To print this nicely, one line per number, we can use the following 
### Old string formatting

In [None]:
for i in range(10):
    print("%1d is %4s, and its square is %d"%(A[i][0],B[i],A[i][1]))
#the %5s element pads the string to be of length 5, which guarantees that the columns will be aligned

In [None]:
print ('\n'.join(["%1d is %4s, and its square is %d"%(A[i][0],B[i],A[i][1]) for i in range(10)]))

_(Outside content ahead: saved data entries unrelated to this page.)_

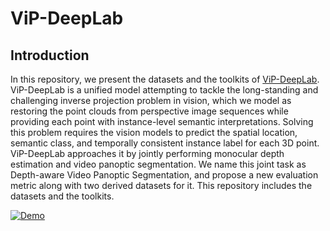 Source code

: # ViP-DeepLab

## Introduction

In this repository, we present the datasets and the toolkits of [ViP-DeepLab](arxiv).
ViP-DeepLab is a unified model attempting to tackle the long-standing and challenging inverse projection problem in vision, which we model as restoring the point clouds from perspective image sequences while providing each point with instance-level semantic interpretations.
Solving this problem requires the vision models to predict the spatial location, semantic class,
and temporally consistent instance label for each 3D point.
ViP-DeepLab approaches it by jointly performing monocular depth estimation and video panoptic segmentation.
We name this joint task as Depth-aware Video Panoptic Segmentation, and propose a new evaluation metric along with two derived datasets for it.
This repository includes the datasets and the toolkits.

[![Demo](readme_srcs/ViP-DeepLab.gif)](www.cs.jhu.edu/~syqiao/ViP-DeepLab/ViP-DeepLab_v3.mp4)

### using format( ) method

In [None]:
print("Sammy the {0} has a pet {1}!".format("shark", "pilot fish"))
print("Sammy the {1} has a pet {0}!".format("shark", "pilot fish"))
print("Sammy the {0} {1} a {pr}.".format("shark", "made", pr = "pull request"))
print("Sammy ate {0:.3f} percent of a pizza!".format(75.765367))

In [None]:
print("Sammy has {0:4} red {1:16}!".format(5, "balloons"))

In [None]:
# by default strings are left-justified within the field, and numbers are right-justified.
# You can modify this by placing an alignment code just following the colon.
# < will left-align the text in a field, ^ will center the text in the field, and > will right-align it.
print("Sammy has {0:<4} red {1:^16}!".format(5, "balloons"))

In [None]:
print ('\n'.join(["{0:1d} is {1:>4s}, and its square is {2:1d}".format(A[i][0],B[i],A[i][1]) for i in range(10)]))

### Fancier Output Formatting

In [None]:
print ('\n'.join([f"{A[i][0]:1d} is {B[i]:>4s}, and its square is {A[i][1]:1d}" for i in range(10)]))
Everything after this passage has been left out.